If you are faced with a simple problem, then a simple response will suffice.

If you are faced with a complex problem, then no amount of simple solutions will be able to help you.

The opportunities and threats that we encounter in complex projects are becoming increasingly difficult to navigate due to the number of uncertainties and ambiguities that confront us.  Therefore our ability to take advantage of our differences equips us with the repertoire of responses that we need to tackle the diversity of the challenges we face providing that we can effectively share, integrate and mobilise our views.

…and what of leadership?

Teams that are able to leverage their diversity and convert this into collaborative practices place themselves in the best position to succeed.  However, for this to occur, the leader must be able to make their team resilient to the external and internal pressures that create the alluring need to revert to conformity and the desire to seek an accord.  In this context, leadership is not about being the decision maker, but rather it relies on the leader’s ability to facilitate their team in making the best decisions at the time.  Rather than lead from the front, the leader needs to take a back seat to observe, guide, adapt and help shape the many compelling ideas through innovative approaches that may, in fact, be at odds with their own views and beliefs.  In doing so, they actively listen to their team’s opinions and concerns, thereby encouraging decisions to be made by the team as a collaborative process.

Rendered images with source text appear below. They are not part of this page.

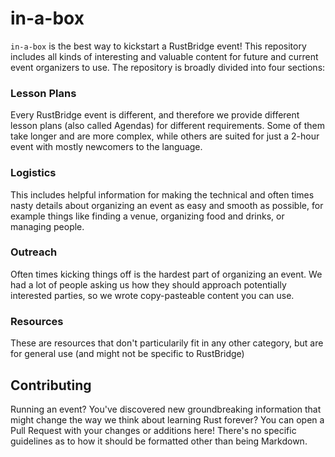 # in-a-box

`in-a-box` is the best way to kickstart a RustBridge event! This repository includes all kinds of interesting and valuable content for future and current event organizers to use. The repository is broadly divided into four sections:

### Lesson Plans

Every RustBridge event is different, and therefore we provide different lesson plans (also called Agendas) for different requirements. Some of them take longer and are more complex, while others are suited for just a 2-hour event with mostly newcomers to the language.

### Logistics

This includes helpful information for making the technical and often times nasty details about organizing an event as easy and smooth as possible, for example things like finding a venue, organizing food and drinks, or managing people.

### Outreach

Often times kicking things off is the hardest part of organizing an event. We had a lot of people asking us how they should approach potentially interested parties, so we wrote copy-pasteable content you can use.

### Resources

These are resources that don't particularily fit in any other category, but are for general use (and might not be specific to RustBridge)

## Contributing

Running an event? You've discovered new groundbreaking information that might change the way we think about learning Rust forever? You can open a Pull Request with your changes or additions here! There's no specific guidelines as to how it should be formatted other than being Markdown.
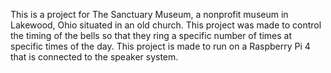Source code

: This is a project for The Sanctuary Museum, a nonprofit museum in Lakewood, Ohio situated in an old church. This project was made to control the timing of the bells so that they ring a specific number of times at specific times of the day.
This project is made to run on a Raspberry Pi 4 that is connected to the speaker system.
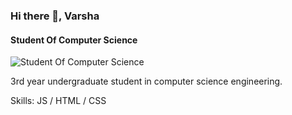 ### Hi there 👋, Varsha
#### Student Of Computer Science
![Student Of Computer Science](https://image.shutterstock.com/image-vector/hi-there-inscription-handwritten-lettering-260nw-1798736197.jpg)

3rd year undergraduate student in computer science engineering.

Skills:  JS / HTML / CSS





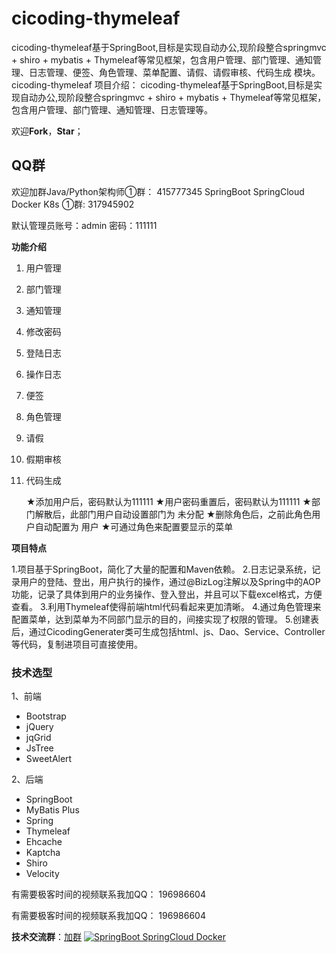 # cicoding-thymeleaf
cicoding-thymeleaf基于SpringBoot,目标是实现自动办公,现阶段整合springmvc + shiro + mybatis + Thymeleaf等常见框架，包含用户管理、部门管理、通知管理、日志管理、便签、角色管理、菜单配置、请假、请假审核、代码生成 模块。
cicoding-thymeleaf
项目介绍：
cicoding-thymeleaf基于SpringBoot,目标是实现自动办公,现阶段整合springmvc + shiro + mybatis + Thymeleaf等常见框架，包含用户管理、部门管理、通知管理、日志管理等。

欢迎**Fork**，**Star**；

## QQ群

欢迎加群Java/Python架构师①群： 415777345
SpringBoot SpringCloud Docker K8s ①群: 317945902

默认管理员账号：admin 密码：111111

**功能介绍**

1. 用户管理

2. 部门管理

3. 通知管理

4. 修改密码

5. 登陆日志

6. 操作日志

7. 便签

8. 角色管理 

9. 请假

10. 假期审核

11. 代码生成

    ★添加用户后，密码默认为111111
    ★用户密码重置后，密码默认为111111
    ★部门解散后，此部门用户自动设置部门为 未分配
    ★删除角色后，之前此角色用户自动配置为 用户
    ★可通过角色来配置要显示的菜单

**项目特点**

1.项目基于SpringBoot，简化了大量的配置和Maven依赖。
2.日志记录系统，记录用户的登陆、登出，用户执行的操作，通过@BizLog注解以及Spring中的AOP功能，记录了具体到用户的业务操作、登入登出，并且可以下载excel格式，方便查看。
3.利用Thymeleaf使得前端html代码看起来更加清晰。
4.通过角色管理来配置菜单，达到菜单为不同部门显示的目的，间接实现了权限的管理。
5.创建表后，通过CicodingGenerater类可生成包括html、js、Dao、Service、Controller等代码，复制进项目可直接使用。

### **技术选型**

1、前端

- Bootstrap
- jQuery
- jqGrid
- JsTree
- SweetAlert

2、后端

- SpringBoot
- MyBatis Plus
- Spring
- Thymeleaf
- Ehcache
- Kaptcha
- Shiro
- Velocity

有需要极客时间的视频联系我加QQ： 196986604 

有需要极客时间的视频联系我加QQ： 196986604 

**技术交流群**：[加群](https://jq.qq.com/?_wv=1027&k=50JUFJT)  <a target="_blank" href="//shang.qq.com/wpa/qunwpa?idkey=1eddc0d8628b53f65129bb1e44fe342a1aaaa6dc7679739cfbefd7a2e86a15b5"><img border="0" src="//pub.idqqimg.com/wpa/images/group.png" alt="SpringBoot SpringCloud Docker " title="SpringBoot SpringCloud Docker "></a>

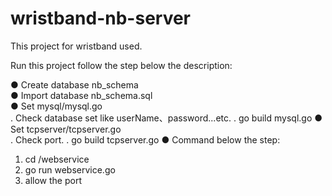 # wristband-nb-server
This project for wristband used.

Run this project follow the step below the description:

● Create database nb_schema <br>
● Import database nb_schema.sql <br>
● Set mysql/mysql.go <br>
  . Check database set like userName、password...etc.
  . go build mysql.go
● Set tcpserver/tcpserver.go <br>
  . Check port.
  . go build tcpserver.go
● Command below the step: <br>
  1. cd /webservice
  2. go run webservice.go
  3. allow the port
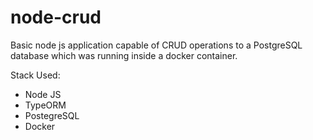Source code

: # node-crud

Basic node js application capable of CRUD operations to a PostgreSQL database which was running inside a docker container.

Stack Used:
 - Node JS
 - TypeORM
 - PostegreSQL
 - Docker
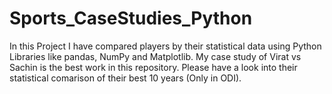 # Sports_CaseStudies_Python
In this Project I have compared players by their statistical data using Python Libraries like pandas, NumPy and Matplotlib. 
My case study of Virat vs Sachin is the best work in this repository. Please have a look into their statistical comarison of their best 10 years (Only in ODI).
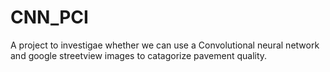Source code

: # CNN_PCI
A project to investigae whether we can use a Convolutional neural network and google streetview images to catagorize pavement quality.
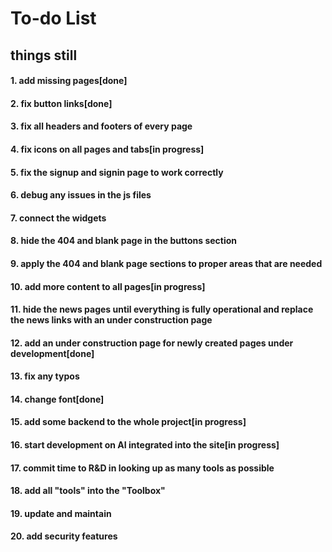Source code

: # To-do List
## things still 
#### 1. add missing pages[done]
#### 2. fix button links[done]
#### 3. fix all headers and footers of every page
#### 4. fix icons on all pages and tabs[in progress]
#### 5. fix the signup and signin page to work correctly
#### 6. debug any issues in the js files
#### 7. connect the widgets
#### 8. hide the 404 and blank page in the buttons section
#### 9. apply the 404 and blank page sections to proper areas that are needed
#### 10. add more content to all pages[in progress]
#### 11. hide the news pages until everything is fully operational and replace the news links with an under construction page
#### 12. add an under construction page for newly created pages under development[done]
#### 13. fix any typos
#### 14. change font[done]
#### 15. add some backend to the whole project[in progress]
#### 16. start development on AI integrated into the site[in progress]
#### 17. commit time to R&D in looking up as many tools as possible
#### 18. add all "tools" into the "Toolbox" 
#### 19. update and maintain
#### 20. add security features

The operationalisation of diversity is an enabler for teams to benefit from the advantages of collaboration — the synergy created when diverse sources of ideas, knowledge, thinking styles and experience are appreciated, integrated and brought together to solve a problem.  Leaders that are able to foster this are able to create a team culture whereby outsiders and/or unpopular views are appreciated, valued and appropriately acted upon and, in the process, generate the diverse repertoire of responses that is required to address the complexities they face.  Teams that do this are more likely to navigate the uncertainties of unchartered territories such as those that contributed to the Challenger disaster and, importantly, have the resolve to make difficult decisions rather than succumb to the groupthink trap.